Susan Granger’s review of “Son of the Mask” (New Line Cinema)

It’s more than 10 years since Jim Carrey donned the personality-altering “Mask” and let me make one thing clear: Jamie Kennedy is no Jim Carrey. It appears that the magical mask, an artifact belonging to Loki (Alan Cumming), the Norse god of mischief, is missing. It’s found by Tim Avery (Jamie Kennedy), an aspiring cartoonist, and his dog Otis. (The name Avery is an homage to Tex Avery, the renown animator whose artistry inspired the first “Mask.” And since the original terrier was named Milo, using Otis this time references “Milo and Otis.”) And Tim is wearing that mask when he and his wife (Traylor Howard of TV’s “Monk”) conceive a child who inherits Loki’s shape-shifting proclivities. Indeed, when little Alvey (Ryan & Liam Falconer) watches the famous Warner Bros. cartoon, “One Froggy Evening,” real trouble begins. Meanwhile, Loki’s father, the powerful Odin (Bob Hoskins), demands that he retrieve the mask – under dire threats of retribution of he doesn’t.
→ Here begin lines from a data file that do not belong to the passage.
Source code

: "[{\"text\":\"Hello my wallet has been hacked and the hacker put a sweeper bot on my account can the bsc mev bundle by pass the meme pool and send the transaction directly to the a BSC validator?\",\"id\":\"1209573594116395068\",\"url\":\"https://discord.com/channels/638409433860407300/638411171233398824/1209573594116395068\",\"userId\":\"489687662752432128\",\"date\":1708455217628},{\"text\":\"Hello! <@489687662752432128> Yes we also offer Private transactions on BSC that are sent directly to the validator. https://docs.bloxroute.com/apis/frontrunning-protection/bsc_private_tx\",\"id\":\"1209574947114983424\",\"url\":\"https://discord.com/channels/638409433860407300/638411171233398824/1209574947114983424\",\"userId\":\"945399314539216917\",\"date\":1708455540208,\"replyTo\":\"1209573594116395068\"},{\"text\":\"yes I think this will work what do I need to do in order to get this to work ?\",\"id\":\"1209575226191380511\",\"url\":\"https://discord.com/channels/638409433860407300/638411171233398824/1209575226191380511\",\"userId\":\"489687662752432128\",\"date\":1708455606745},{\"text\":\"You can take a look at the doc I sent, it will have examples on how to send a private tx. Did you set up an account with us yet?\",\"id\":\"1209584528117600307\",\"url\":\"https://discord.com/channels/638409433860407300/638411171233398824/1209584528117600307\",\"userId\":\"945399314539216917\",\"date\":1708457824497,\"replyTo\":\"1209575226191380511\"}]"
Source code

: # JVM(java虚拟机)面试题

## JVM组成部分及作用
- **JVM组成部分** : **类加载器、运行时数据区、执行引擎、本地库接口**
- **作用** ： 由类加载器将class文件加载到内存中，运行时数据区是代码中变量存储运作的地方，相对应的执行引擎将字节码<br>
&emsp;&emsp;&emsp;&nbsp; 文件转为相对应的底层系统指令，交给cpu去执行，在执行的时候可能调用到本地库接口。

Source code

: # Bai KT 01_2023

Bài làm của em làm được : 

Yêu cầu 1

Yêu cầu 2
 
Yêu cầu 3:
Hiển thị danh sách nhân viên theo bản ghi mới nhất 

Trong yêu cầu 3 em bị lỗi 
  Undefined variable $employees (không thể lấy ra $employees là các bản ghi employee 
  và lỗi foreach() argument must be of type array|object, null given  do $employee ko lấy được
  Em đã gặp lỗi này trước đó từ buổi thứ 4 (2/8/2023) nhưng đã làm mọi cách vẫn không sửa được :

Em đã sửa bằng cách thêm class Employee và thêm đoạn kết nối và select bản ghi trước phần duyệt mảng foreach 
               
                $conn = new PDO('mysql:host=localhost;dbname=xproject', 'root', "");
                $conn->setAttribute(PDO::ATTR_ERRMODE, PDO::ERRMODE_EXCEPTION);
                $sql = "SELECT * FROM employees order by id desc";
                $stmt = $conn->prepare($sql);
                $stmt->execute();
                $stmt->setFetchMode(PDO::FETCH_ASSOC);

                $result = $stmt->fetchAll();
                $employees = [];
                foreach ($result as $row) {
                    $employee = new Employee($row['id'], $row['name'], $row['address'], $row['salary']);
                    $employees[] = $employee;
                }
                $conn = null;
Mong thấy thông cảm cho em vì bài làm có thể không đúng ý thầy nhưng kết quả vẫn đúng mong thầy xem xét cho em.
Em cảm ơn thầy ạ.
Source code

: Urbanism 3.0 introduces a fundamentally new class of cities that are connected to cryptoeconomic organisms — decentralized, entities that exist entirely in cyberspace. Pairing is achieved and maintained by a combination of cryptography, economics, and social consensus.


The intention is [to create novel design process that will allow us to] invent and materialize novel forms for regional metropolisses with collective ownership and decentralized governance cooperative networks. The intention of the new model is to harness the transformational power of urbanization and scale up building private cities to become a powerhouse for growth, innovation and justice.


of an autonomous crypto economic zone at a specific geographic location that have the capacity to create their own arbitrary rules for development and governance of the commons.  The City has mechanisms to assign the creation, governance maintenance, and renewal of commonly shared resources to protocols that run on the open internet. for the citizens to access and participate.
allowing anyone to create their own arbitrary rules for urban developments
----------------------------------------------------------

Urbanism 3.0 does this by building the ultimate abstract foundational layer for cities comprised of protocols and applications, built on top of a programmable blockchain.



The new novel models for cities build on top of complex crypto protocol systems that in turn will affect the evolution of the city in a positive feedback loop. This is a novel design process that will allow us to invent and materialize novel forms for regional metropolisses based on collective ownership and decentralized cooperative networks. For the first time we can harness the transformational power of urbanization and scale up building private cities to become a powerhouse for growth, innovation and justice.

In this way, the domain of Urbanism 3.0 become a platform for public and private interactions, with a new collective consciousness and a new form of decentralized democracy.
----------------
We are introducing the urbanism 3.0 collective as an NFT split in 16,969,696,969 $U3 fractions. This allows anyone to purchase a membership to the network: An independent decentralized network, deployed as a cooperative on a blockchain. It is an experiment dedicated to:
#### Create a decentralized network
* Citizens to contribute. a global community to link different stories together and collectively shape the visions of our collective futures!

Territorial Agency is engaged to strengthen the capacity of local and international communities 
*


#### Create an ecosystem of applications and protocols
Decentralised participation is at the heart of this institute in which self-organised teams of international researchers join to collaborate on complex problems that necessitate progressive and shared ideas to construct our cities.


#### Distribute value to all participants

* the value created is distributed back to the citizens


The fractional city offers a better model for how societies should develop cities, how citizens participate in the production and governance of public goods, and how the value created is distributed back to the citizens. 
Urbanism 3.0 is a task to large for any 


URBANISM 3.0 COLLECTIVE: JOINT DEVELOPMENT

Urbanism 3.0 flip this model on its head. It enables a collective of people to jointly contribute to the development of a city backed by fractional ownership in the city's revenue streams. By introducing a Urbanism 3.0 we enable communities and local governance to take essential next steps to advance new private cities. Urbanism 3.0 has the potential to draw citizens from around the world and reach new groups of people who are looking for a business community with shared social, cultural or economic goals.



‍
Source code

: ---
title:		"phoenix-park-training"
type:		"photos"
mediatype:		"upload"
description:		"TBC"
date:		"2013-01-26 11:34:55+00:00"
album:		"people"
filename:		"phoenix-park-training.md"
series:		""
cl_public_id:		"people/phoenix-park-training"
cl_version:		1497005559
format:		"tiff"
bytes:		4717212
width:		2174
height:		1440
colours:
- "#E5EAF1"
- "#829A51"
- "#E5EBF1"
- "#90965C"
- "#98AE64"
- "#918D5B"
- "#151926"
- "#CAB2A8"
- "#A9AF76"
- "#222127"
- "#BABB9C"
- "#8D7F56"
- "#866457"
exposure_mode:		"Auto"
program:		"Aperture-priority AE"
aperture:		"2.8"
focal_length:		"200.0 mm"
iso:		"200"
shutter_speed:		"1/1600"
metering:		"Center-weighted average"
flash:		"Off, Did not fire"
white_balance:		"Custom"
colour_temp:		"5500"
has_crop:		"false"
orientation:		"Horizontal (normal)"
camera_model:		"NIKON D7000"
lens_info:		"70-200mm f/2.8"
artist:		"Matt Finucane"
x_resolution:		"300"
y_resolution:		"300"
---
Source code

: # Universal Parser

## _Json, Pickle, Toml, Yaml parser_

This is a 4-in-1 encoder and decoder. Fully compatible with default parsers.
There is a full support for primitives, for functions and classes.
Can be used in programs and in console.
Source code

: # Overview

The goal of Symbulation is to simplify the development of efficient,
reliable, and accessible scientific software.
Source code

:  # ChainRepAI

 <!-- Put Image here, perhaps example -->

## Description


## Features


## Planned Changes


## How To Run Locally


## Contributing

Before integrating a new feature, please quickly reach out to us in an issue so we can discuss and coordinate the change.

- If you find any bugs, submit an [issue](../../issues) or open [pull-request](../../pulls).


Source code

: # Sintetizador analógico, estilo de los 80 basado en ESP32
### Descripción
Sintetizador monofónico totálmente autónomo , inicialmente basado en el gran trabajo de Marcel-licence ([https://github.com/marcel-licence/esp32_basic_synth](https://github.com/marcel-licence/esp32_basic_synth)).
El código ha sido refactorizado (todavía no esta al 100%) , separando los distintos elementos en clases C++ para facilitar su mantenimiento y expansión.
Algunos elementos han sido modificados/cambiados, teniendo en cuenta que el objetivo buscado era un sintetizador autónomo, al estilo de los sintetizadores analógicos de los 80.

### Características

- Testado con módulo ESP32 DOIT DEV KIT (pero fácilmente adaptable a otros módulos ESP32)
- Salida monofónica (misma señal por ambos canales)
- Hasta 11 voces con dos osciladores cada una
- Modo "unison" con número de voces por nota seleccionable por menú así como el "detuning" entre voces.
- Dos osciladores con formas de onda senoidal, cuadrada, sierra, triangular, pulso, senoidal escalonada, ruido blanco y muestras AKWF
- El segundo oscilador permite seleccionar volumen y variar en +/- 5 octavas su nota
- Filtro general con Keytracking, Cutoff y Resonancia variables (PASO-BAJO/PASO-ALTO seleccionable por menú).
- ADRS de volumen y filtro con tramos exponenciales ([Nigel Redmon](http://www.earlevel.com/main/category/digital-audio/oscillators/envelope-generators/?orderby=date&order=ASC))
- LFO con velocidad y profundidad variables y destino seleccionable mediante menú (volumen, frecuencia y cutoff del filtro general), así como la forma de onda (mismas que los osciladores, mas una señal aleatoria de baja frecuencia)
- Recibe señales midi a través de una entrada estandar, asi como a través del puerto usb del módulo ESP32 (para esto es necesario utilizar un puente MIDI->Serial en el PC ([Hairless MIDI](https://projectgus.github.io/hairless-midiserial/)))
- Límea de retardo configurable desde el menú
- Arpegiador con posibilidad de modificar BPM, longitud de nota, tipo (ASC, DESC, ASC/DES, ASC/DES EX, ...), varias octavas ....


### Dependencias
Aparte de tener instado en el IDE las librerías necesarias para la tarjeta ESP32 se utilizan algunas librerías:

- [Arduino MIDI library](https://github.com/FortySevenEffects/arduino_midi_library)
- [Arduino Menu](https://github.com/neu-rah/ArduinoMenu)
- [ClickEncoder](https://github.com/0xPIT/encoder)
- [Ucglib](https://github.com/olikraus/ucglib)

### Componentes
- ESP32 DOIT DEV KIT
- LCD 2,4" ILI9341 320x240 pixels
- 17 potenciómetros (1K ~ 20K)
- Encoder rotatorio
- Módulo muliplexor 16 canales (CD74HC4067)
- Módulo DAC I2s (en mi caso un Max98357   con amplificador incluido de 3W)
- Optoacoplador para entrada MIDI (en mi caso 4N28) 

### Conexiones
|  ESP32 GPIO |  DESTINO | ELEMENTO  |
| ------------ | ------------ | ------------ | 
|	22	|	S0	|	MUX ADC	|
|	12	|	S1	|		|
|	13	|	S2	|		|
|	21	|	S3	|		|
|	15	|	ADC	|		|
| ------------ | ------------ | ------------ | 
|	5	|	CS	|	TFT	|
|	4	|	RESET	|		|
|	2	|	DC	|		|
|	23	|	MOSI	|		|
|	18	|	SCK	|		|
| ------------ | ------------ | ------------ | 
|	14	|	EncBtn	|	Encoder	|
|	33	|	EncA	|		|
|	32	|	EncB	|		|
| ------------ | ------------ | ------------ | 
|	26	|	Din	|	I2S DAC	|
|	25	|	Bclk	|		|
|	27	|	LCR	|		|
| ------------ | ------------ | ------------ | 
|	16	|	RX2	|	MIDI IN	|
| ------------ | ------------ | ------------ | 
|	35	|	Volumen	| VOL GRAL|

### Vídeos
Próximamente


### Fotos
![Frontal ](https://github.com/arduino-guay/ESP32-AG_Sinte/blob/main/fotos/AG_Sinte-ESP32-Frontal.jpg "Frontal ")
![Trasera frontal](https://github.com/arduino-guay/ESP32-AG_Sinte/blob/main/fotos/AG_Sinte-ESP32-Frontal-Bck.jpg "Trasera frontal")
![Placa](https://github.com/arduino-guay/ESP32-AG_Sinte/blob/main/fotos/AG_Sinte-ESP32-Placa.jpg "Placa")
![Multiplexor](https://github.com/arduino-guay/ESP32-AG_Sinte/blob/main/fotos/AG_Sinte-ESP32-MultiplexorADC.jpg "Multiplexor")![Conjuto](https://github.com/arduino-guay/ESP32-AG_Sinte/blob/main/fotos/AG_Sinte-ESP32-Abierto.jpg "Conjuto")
Director Lawrence Guterman (“Cats and Dogs”) seems far more interested in the digital technology than the fact that the first-time writer Lance Khazei’s contrived script makes little or no sense. It also never occurs to anyone that these characters and their marauding mayhem are appallingly unappealing. This movie revolves around live-action animation of which the original had very little. On the Granger Movie Gauge of 1 to 10, “The Son of the Mask” is a misguided, manic 1. Allegedly “family-friendly,” it’s definitely a contender for my 10 Worst Movies of 2005 list. And what’s really creepy is that, when Jamie Kennedy dons “The Mask,” he morphs into Gary Busey look-alike that’s melded with Nick Nolte.